The US has also sent construction supplies for 17 treatment units with 100 beds each, to be finished by the end of November.
The US, Britain and Australia are preparing new screenings for air passengers arriving from West Africa.
Passengers to the US from Liberia, Sierra Leone or Guinea are to be screened for fever using no-touch thermometers. British authorities also planned to use enhanced screening at Heathrow and Gatwick Airports, as well as Eurostar rail terminals.
And travellers arriving in Australia from West African countries will be interviewed and screened for symptoms. The Australian Health Department says the risk is low, as a Cairns nurse cleared of contracting the deadly virus is in hospital until at least tomorrow for further testing. Sue Ellen Kovack, 57, remains in isolation in Cairns Hospital.
The Red Cross worker recently returned from volunteering at hospitals in Sierra Leone and isolated herself at home on her return. She reported to authorities she had a low-grade fever, and was admitted to hospital on Thursday.
As worry ricochets around the globe, the UN is calling for nations to work together - and fast - or "the world will have to live with the Ebola virus forever".
The number of Ebola cases is probably doubling every three to four weeks, said UN special envoy on Ebola David Nabarro.
Without a mass mobilisation of nations and relief groups "it will be impossible to get this disease quickly under control".
The world's response needed to be 20 times greater than it was now, Nabarro said.
But questions are being asked about the US readiness for the disease, after medical records showed the Dallas hospital that initially missed the first US Ebola diagnosis put a Liberian man through a battery of tests and CT scans for appendicitis, stroke and other serious ailments before sending him home.
Before he was released, Thomas Eric Duncan's fever spiked to 39C he reported severe pain and told a nurse that he'd recently come from Africa.
But doctors didn't think of Ebola until he returned to the hospital two days later by ambulance. He on Wednesday and his remains have been cremated.
Josephus Weeks, Duncan's nephew, said his uncle's care was "either incompetence or negligence", adding it was "conspicuous" that all white Ebola patients in the US survived "and the one black man died".
Questions also linger about the readiness of the medical system in Spain, where a nursing assistant is sick with Ebola, which she apparently caught while treating a patient infected in West Africa. Unions and opposition politicians said the national health care system didn't give medical workers the proper training and protective gear.
The UN is focusing on Liberia, Sierra Leone and Guinea, where the virus is multiplying out of control.
The WHO said 4033 people had died from Ebola since October 8 out of 8399 registered cases in seven countries.

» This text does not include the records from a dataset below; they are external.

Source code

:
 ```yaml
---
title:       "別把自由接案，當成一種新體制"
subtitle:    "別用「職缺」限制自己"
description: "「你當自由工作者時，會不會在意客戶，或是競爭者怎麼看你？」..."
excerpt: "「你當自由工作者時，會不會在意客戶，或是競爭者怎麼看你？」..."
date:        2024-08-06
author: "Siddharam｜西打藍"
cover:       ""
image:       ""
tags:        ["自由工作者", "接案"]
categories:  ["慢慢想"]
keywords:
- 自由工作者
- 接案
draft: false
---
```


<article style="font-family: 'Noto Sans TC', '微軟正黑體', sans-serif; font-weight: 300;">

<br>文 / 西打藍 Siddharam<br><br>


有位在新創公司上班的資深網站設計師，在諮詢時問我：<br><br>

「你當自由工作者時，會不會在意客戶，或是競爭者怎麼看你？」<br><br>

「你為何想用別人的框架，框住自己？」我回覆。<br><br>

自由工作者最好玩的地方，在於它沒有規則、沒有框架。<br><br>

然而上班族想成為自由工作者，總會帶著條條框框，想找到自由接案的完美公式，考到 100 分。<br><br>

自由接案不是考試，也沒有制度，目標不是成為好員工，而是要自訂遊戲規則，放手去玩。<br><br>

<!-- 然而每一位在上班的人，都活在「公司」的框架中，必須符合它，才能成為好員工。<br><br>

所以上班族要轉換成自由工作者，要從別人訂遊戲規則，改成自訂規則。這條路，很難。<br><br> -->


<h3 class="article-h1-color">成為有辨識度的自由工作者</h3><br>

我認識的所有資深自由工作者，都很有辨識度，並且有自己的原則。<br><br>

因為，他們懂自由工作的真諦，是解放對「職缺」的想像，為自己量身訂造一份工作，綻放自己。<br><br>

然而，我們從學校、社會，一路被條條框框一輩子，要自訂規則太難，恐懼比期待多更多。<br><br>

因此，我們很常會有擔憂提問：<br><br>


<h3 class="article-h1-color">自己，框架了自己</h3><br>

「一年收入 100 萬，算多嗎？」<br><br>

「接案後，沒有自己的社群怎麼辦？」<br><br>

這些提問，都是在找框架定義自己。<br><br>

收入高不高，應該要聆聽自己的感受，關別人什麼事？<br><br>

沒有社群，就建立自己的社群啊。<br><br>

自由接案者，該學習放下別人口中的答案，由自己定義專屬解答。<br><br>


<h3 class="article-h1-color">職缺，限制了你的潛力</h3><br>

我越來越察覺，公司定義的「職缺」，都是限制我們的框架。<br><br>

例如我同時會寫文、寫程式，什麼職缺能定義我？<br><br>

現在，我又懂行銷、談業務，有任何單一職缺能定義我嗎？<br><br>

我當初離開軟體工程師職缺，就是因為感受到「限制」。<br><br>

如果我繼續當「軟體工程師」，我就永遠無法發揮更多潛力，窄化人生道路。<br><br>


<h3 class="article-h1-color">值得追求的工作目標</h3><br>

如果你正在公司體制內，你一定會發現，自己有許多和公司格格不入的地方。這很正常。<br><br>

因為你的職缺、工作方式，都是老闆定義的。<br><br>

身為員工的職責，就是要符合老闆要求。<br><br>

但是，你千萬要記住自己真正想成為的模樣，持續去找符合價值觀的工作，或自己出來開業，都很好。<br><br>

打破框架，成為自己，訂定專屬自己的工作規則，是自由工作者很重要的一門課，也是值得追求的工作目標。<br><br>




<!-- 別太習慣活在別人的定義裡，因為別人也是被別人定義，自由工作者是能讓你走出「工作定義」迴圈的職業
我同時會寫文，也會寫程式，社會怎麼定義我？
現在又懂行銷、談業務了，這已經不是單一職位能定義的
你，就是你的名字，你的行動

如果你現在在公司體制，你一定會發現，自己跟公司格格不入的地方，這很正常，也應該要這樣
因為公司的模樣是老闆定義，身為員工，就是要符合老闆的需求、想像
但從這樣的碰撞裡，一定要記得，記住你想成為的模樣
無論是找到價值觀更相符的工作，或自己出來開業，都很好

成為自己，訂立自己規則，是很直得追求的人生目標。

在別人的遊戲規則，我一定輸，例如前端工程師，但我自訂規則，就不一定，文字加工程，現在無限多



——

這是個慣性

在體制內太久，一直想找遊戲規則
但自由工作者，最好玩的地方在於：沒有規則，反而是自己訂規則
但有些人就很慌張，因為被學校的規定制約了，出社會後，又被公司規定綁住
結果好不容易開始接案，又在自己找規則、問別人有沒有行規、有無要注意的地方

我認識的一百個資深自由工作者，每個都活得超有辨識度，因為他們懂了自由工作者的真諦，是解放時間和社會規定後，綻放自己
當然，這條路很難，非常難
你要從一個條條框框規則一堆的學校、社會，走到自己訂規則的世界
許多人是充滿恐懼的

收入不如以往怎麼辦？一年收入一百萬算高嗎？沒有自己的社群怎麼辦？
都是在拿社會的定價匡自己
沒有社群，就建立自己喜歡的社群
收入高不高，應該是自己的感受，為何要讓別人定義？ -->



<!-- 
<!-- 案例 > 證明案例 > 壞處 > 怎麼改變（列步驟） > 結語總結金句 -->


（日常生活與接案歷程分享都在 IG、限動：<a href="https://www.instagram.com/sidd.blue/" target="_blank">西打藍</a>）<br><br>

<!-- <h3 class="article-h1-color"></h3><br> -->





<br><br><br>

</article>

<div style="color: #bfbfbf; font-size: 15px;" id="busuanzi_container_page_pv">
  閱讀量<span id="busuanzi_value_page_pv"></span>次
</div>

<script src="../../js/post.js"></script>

The UN said aid pledges to fight the outbreak have fallen well short of the US$1billion ($1.2billion) needed.
UN Secretary-General Ban Ki-moon said resources to support the fight had to be increased 20-fold.
"Cases are growing exponentially," Ban said. "Do not wait for consultation. Just take action."
Meanwhile, a possible Ebola vaccine developed by the US government is being tested on up to 40 medical workers in Mali, which shares a border with Guinea. If safety tests go well, larger trials could be done in the outbreak zone early next year.